(Plain-text document sources)
—————

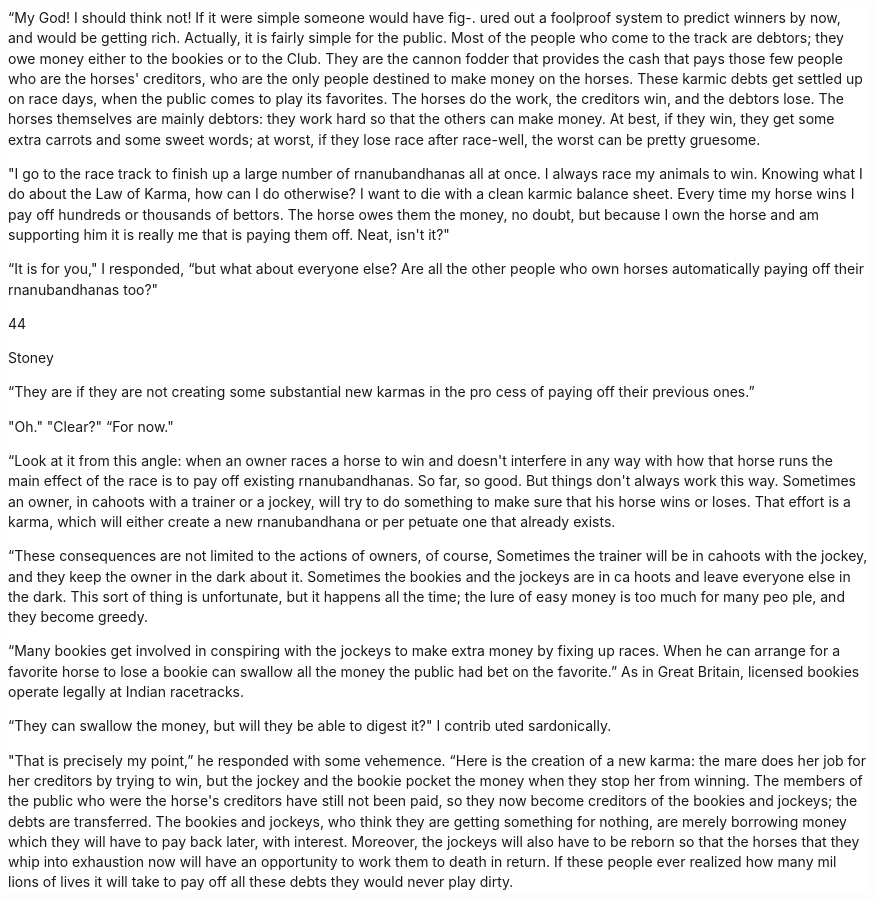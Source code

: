 “My God! I should think not! If it were simple someone would have fig-. ured out a foolproof system to predict winners by now, and would be getting rich. Actually, it is fairly simple for the public. Most of the people who come to the track are debtors; they owe money either to the bookies or to the Club. They are the cannon fodder that provides the cash that pays those few people who are the horses' creditors, who are the only people destined to make money on the horses. These karmic debts get settled up on race days, when the public comes to play its favorites. The horses do the work, the creditors win, and the debtors lose. The horses themselves are mainly debtors: they work hard so that the others can make money. At best, if they win, they get some extra carrots and some sweet words; at worst, if they lose race after race-well, the worst can be pretty gruesome. 

"I go to the race track to finish up a large number of rnanubandhanas all at once. I always race my animals to win. Knowing what I do about the Law of Karma, how can I do otherwise? I want to die with a clean karmic balance sheet. Every time my horse wins I pay off hundreds or thousands of bettors. The horse owes them the money, no doubt, but because I own the horse and am supporting him it is really me that is paying them off. Neat, isn't it?" 

“It is for you," I responded, “but what about everyone else? Are all the other people who own horses automatically paying off their rnanubandhanas too?" 

44 

Stoney 

“They are if they are not creating some substantial new karmas in the pro cess of paying off their previous ones.” 

"Oh." "Clear?" “For now." 

“Look at it from this angle: when an owner races a horse to win and doesn't interfere in any way with how that horse runs the main effect of the race is to pay off existing rnanubandhanas. So far, so good. But things don't always work this way. Sometimes an owner, in cahoots with a trainer or a jockey, will try to do something to make sure that his horse wins or loses. That effort is a karma, which will either create a new rnanubandhana or per petuate one that already exists. 

“These consequences are not limited to the actions of owners, of course, Sometimes the trainer will be in cahoots with the jockey, and they keep the owner in the dark about it. Sometimes the bookies and the jockeys are in ca hoots and leave everyone else in the dark. This sort of thing is unfortunate, but it happens all the time; the lure of easy money is too much for many peo ple, and they become greedy. 

“Many bookies get involved in conspiring with the jockeys to make extra money by fixing up races. When he can arrange for a favorite horse to lose a bookie can swallow all the money the public had bet on the favorite.” As in Great Britain, licensed bookies operate legally at Indian racetracks. 

“They can swallow the money, but will they be able to digest it?" I contrib uted sardonically. 

"That is precisely my point,” he responded with some vehemence. “Here is the creation of a new karma: the mare does her job for her creditors by trying to win, but the jockey and the bookie pocket the money when they stop her from winning. The members of the public who were the horse's creditors have still not been paid, so they now become creditors of the bookies and jockeys; the debts are transferred. The bookies and jockeys, who think they are getting something for nothing, are merely borrowing money which they will have to pay back later, with interest. Moreover, the jockeys will also have to be reborn so that the horses that they whip into exhaustion now will have an opportunity to work them to death in return. If these people ever realized how many mil lions of lives it will take to pay off all these debts they would never play dirty. 
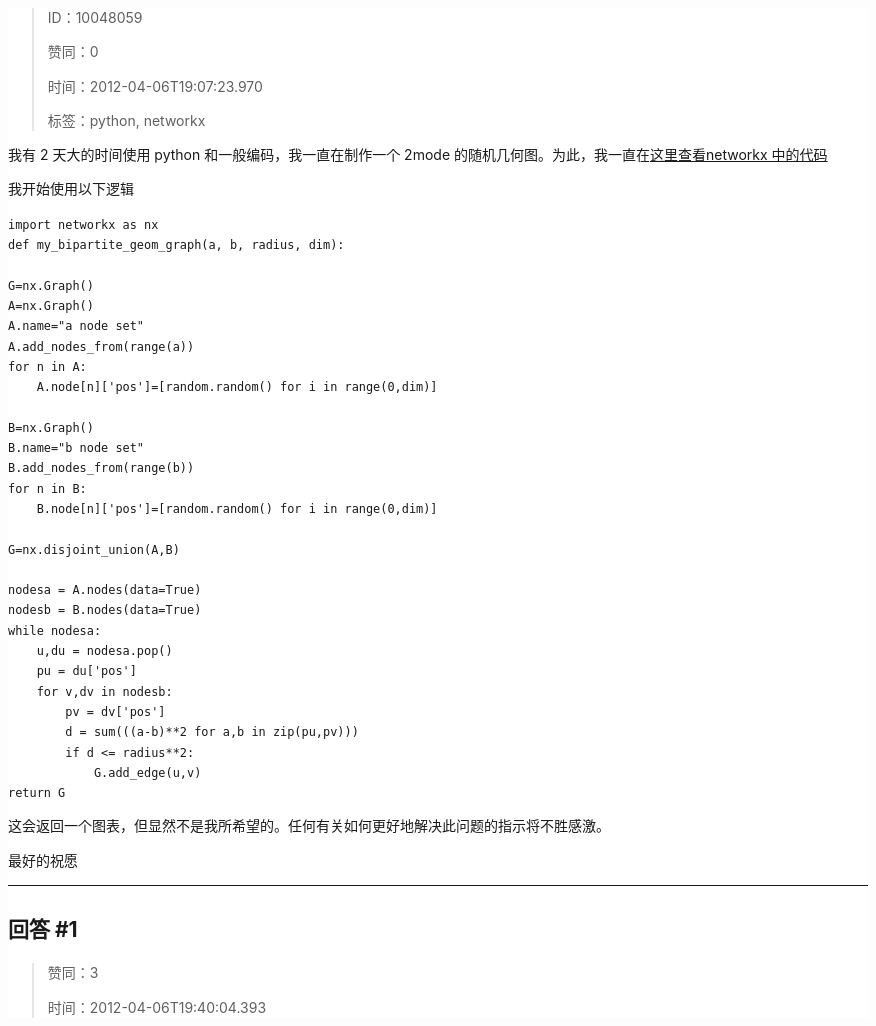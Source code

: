 > ID：10048059
> 
> 赞同：0
> 
> 时间：2012-04-06T19:07:23.970
> 
> 标签：python, networkx

我有 2 天大的时间使用 python 和一般编码，我一直在制作一个 2mode 的随机几何图。为此，我一直在[这里查看networkx 中的代码](https://networkx.lanl.gov/trac/browser/networkx/networkx/generators/geometric.py)

我开始使用以下逻辑

```
import networkx as nx
def my_bipartite_geom_graph(a, b, radius, dim):

G=nx.Graph()
A=nx.Graph()
A.name="a node set"
A.add_nodes_from(range(a)) 
for n in A:
    A.node[n]['pos']=[random.random() for i in range(0,dim)]

B=nx.Graph()
B.name="b node set"
B.add_nodes_from(range(b)) 
for n in B:
    B.node[n]['pos']=[random.random() for i in range(0,dim)]

G=nx.disjoint_union(A,B)

nodesa = A.nodes(data=True)
nodesb = B.nodes(data=True)
while nodesa:
    u,du = nodesa.pop()
    pu = du['pos']
    for v,dv in nodesb:
        pv = dv['pos']
        d = sum(((a-b)**2 for a,b in zip(pu,pv)))
        if d <= radius**2:
            G.add_edge(u,v)
return G 
```

这会返回一个图表，但显然不是我所希望的。任何有关如何更好地解决此问题的指示将不胜感激。

最好的祝愿

* * *

## 回答 #1

> 赞同：3
> 
> 时间：2012-04-06T19:40:04.393
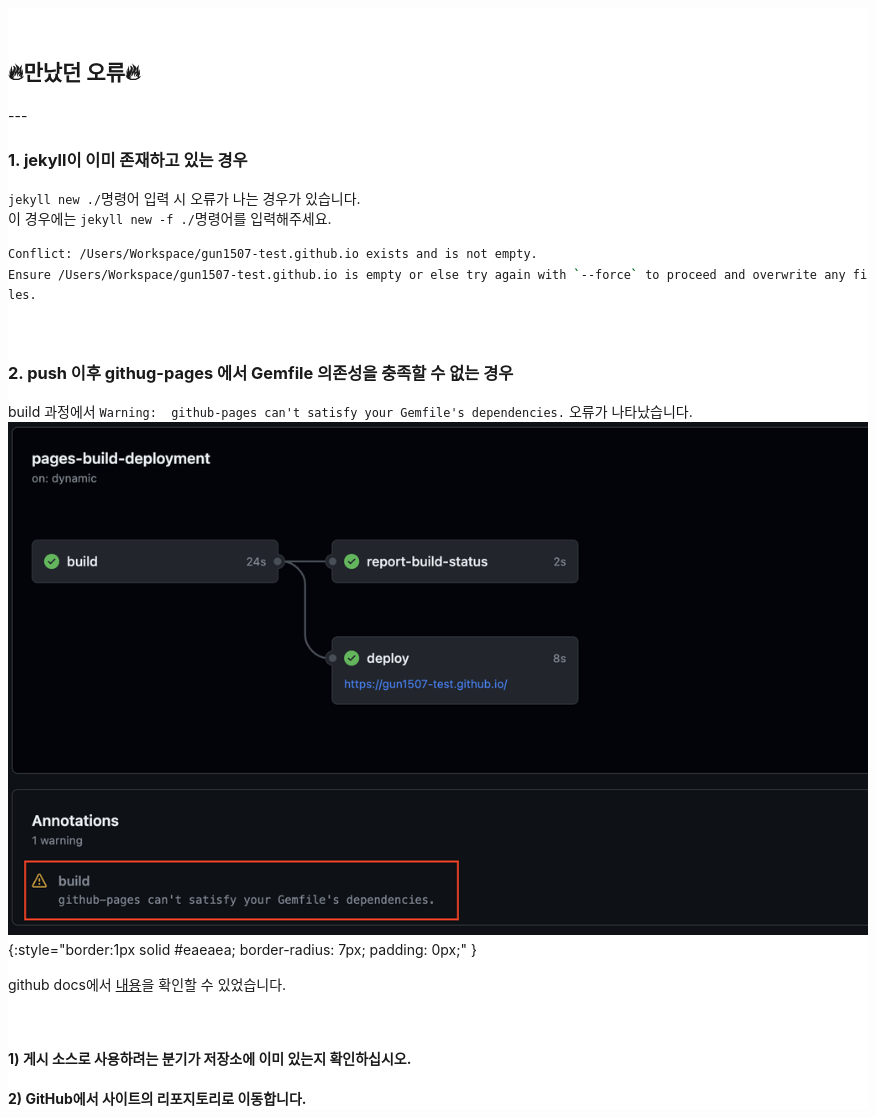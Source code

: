 <br>

<h2> 🔥만났던 오류🔥 </h2>
---
<h3> 1. jekyll이 이미 존재하고 있는 경우 </h3>

`jekyll new ./`명령어 입력 시 오류가 나는 경우가 있습니다.\
이 경우에는 `jekyll new -f ./`명령어를 입력해주세요.
```bash
Conflict: /Users/Workspace/gun1507-test.github.io exists and is not empty.
Ensure /Users/Workspace/gun1507-test.github.io is empty or else try again with `--force` to proceed and overwrite any files.
```

<br>

<h3> 2. push 이후 githug-pages 에서 Gemfile 의존성을 충족할 수 없는 경우 </h3>

build 과정에서 `Warning:  github-pages can't satisfy your Gemfile's dependencies.` 오류가 나타났습니다.
![깃헙 gemfile 오류](/assets/img/github-gemfile-error.png){:style="border:1px solid #eaeaea; border-radius: 7px; padding: 0px;" }

github docs에서 [내용](https://docs.github.com/en/pages/getting-started-with-github-pages/configuring-a-publishing-source-for-your-github-pages-site#publishing-from-a-branch)을 확인할 수 있었습니다.

<br>

<h4> 1) 게시 소스로 사용하려는 분기가 저장소에 이미 있는지 확인하십시오. </h4>

<h4> 2) GitHub에서 사이트의 리포지토리로 이동합니다. </h4>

—————

> **Work instruction**:
Will you restate every entry word for word and omit the images?

> **Solution to this exercise**:
Source code

: “My God! I should think not! If it were simple someone would have fig-. ured out a foolproof system to predict winners by now, and would be getting rich. Actually, it is fairly simple for the public. Most of the people who come to the track are debtors; they owe money either to the bookies or to the Club. They are the cannon fodder that provides the cash that pays those few people who are the horses' creditors, who are the only people destined to make money on the horses. These karmic debts get settled up on race days, when the public comes to play its favorites. The horses do the work, the creditors win, and the debtors lose. The horses themselves are mainly debtors: they work hard so that the others can make money. At best, if they win, they get some extra carrots and some sweet words; at worst, if they lose race after race-well, the worst can be pretty gruesome. 

"I go to the race track to finish up a large number of rnanubandhanas all at once. I always race my animals to win. Knowing what I do about the Law of Karma, how can I do otherwise? I want to die with a clean karmic balance sheet. Every time my horse wins I pay off hundreds or thousands of bettors. The horse owes them the money, no doubt, but because I own the horse and am supporting him it is really me that is paying them off. Neat, isn't it?" 

“It is for you," I responded, “but what about everyone else? Are all the other people who own horses automatically paying off their rnanubandhanas too?" 

44 

Stoney 

“They are if they are not creating some substantial new karmas in the pro cess of paying off their previous ones.” 

"Oh." "Clear?" “For now." 

“Look at it from this angle: when an owner races a horse to win and doesn't interfere in any way with how that horse runs the main effect of the race is to pay off existing rnanubandhanas. So far, so good. But things don't always work this way. Sometimes an owner, in cahoots with a trainer or a jockey, will try to do something to make sure that his horse wins or loses. That effort is a karma, which will either create a new rnanubandhana or per petuate one that already exists. 

“These consequences are not limited to the actions of owners, of course, Sometimes the trainer will be in cahoots with the jockey, and they keep the owner in the dark about it. Sometimes the bookies and the jockeys are in ca hoots and leave everyone else in the dark. This sort of thing is unfortunate, but it happens all the time; the lure of easy money is too much for many peo ple, and they become greedy. 

“Many bookies get involved in conspiring with the jockeys to make extra money by fixing up races. When he can arrange for a favorite horse to lose a bookie can swallow all the money the public had bet on the favorite.” As in Great Britain, licensed bookies operate legally at Indian racetracks. 

“They can swallow the money, but will they be able to digest it?" I contrib uted sardonically. 

"That is precisely my point,” he responded with some vehemence. “Here is the creation of a new karma: the mare does her job for her creditors by trying to win, but the jockey and the bookie pocket the money when they stop her from winning. The members of the public who were the horse's creditors have still not been paid, so they now become creditors of the bookies and jockeys; the debts are transferred. The bookies and jockeys, who think they are getting something for nothing, are merely borrowing money which they will have to pay back later, with interest. Moreover, the jockeys will also have to be reborn so that the horses that they whip into exhaustion now will have an opportunity to work them to death in return. If these people ever realized how many mil lions of lives it will take to pay off all these debts they would never play dirty. 
Source code

: > ID：10048059
> 
> 赞同：0
> 
> 时间：2012-04-06T19:07:23.970
> 
> 标签：python, networkx

我有 2 天大的时间使用 python 和一般编码，我一直在制作一个 2mode 的随机几何图。为此，我一直在[这里查看networkx 中的代码](https://networkx.lanl.gov/trac/browser/networkx/networkx/generators/geometric.py)

我开始使用以下逻辑

```
import networkx as nx
def my_bipartite_geom_graph(a, b, radius, dim):

G=nx.Graph()
A=nx.Graph()
A.name="a node set"
A.add_nodes_from(range(a)) 
for n in A:
    A.node[n]['pos']=[random.random() for i in range(0,dim)]

B=nx.Graph()
B.name="b node set"
B.add_nodes_from(range(b)) 
for n in B:
    B.node[n]['pos']=[random.random() for i in range(0,dim)]

G=nx.disjoint_union(A,B)

nodesa = A.nodes(data=True)
nodesb = B.nodes(data=True)
while nodesa:
    u,du = nodesa.pop()
    pu = du['pos']
    for v,dv in nodesb:
        pv = dv['pos']
        d = sum(((a-b)**2 for a,b in zip(pu,pv)))
        if d <= radius**2:
            G.add_edge(u,v)
return G 
```

这会返回一个图表，但显然不是我所希望的。任何有关如何更好地解决此问题的指示将不胜感激。

最好的祝愿

* * *

## 回答 #1

> 赞同：3
> 
> 时间：2012-04-06T19:40:04.393
Source code

: <br>

<h2> 🔥만났던 오류🔥 </h2>
---
<h3> 1. jekyll이 이미 존재하고 있는 경우 </h3>

`jekyll new ./`명령어 입력 시 오류가 나는 경우가 있습니다.\
이 경우에는 `jekyll new -f ./`명령어를 입력해주세요.
```bash
Conflict: /Users/Workspace/gun1507-test.github.io exists and is not empty.
Ensure /Users/Workspace/gun1507-test.github.io is empty or else try again with `--force` to proceed and overwrite any files.
```

<br>

<h3> 2. push 이후 githug-pages 에서 Gemfile 의존성을 충족할 수 없는 경우 </h3>

build 과정에서 `Warning:  github-pages can't satisfy your Gemfile's dependencies.` 오류가 나타났습니다.
![깃헙 gemfile 오류](/assets/img/github-gemfile-error.png){:style="border:1px solid #eaeaea; border-radius: 7px; padding: 0px;" }

github docs에서 [내용](https://docs.github.com/en/pages/getting-started-with-github-pages/configuring-a-publishing-source-for-your-github-pages-site#publishing-from-a-branch)을 확인할 수 있었습니다.

<br>

<h4> 1) 게시 소스로 사용하려는 분기가 저장소에 이미 있는지 확인하십시오. </h4>

<h4> 2) GitHub에서 사이트의 리포지토리로 이동합니다. </h4>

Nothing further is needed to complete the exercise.